Although RF was not able to distinguish participants by PIENTER year, we did capture evidence of falling confidence in the NIP among full participants. However, we saw in the variable importance plots that “opinions on vaccination have changed” was of lower but similar importance to “educational level”. It is possible that this apparent falling confidence in the NIP may be a product of the over-representation of the highly educated in the P3 sample. High educational levels have been previously and recently correlated with vaccine hesitancy in Dutch populations (39, 40).
Limitations
As for all survey research, we faced limitations regarding missing data and data quality. The non-response survey data, conducted as a telephone follow-up, contained a large proportion of item-missing data. This should be considered alongside our interpretations.
Secondly, our dataset was unbalanced with regard to the response type outcome, and very much so in the QO class, as indicated by our skewed confusion matrices with low pmcs. To check that our conclusions were not distorted by this, we ran analyses on random subsets of data containing more balanced proportions of the two possible outcomes.

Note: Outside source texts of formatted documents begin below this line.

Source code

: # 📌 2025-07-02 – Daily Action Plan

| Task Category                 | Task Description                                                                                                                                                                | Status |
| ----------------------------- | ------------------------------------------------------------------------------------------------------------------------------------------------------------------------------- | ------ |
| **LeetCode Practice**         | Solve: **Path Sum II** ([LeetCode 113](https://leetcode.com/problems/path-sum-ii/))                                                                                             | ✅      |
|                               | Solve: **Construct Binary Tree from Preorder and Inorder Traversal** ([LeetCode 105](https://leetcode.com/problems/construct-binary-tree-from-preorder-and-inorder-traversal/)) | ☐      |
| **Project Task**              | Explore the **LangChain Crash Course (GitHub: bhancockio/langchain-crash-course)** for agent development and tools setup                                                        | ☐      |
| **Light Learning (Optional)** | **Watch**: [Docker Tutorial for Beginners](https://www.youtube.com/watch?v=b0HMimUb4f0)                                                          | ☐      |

We found that the rankings of variable importance remained stable.
Future considerations
Adjustments for non-response can only go so far, and it has been shown that a balanced survey response is less biased in its estimates than when using post-hoc adjustments alone (23). After all, post-hoc weights are frequently based on limited available data, can’t improve overall precision, and do not deal with non-response biases within weighting classes.
As survey response is likely to continue to decline, future PIENTER studies may consider alternative methods, such as targeted mixed-method survey designs, to improve overall response (41–43). Further, questionnaires available in different formats and in multiple languages reduce barriers to participation and address survey mode preferences across different subgroups (9, 30).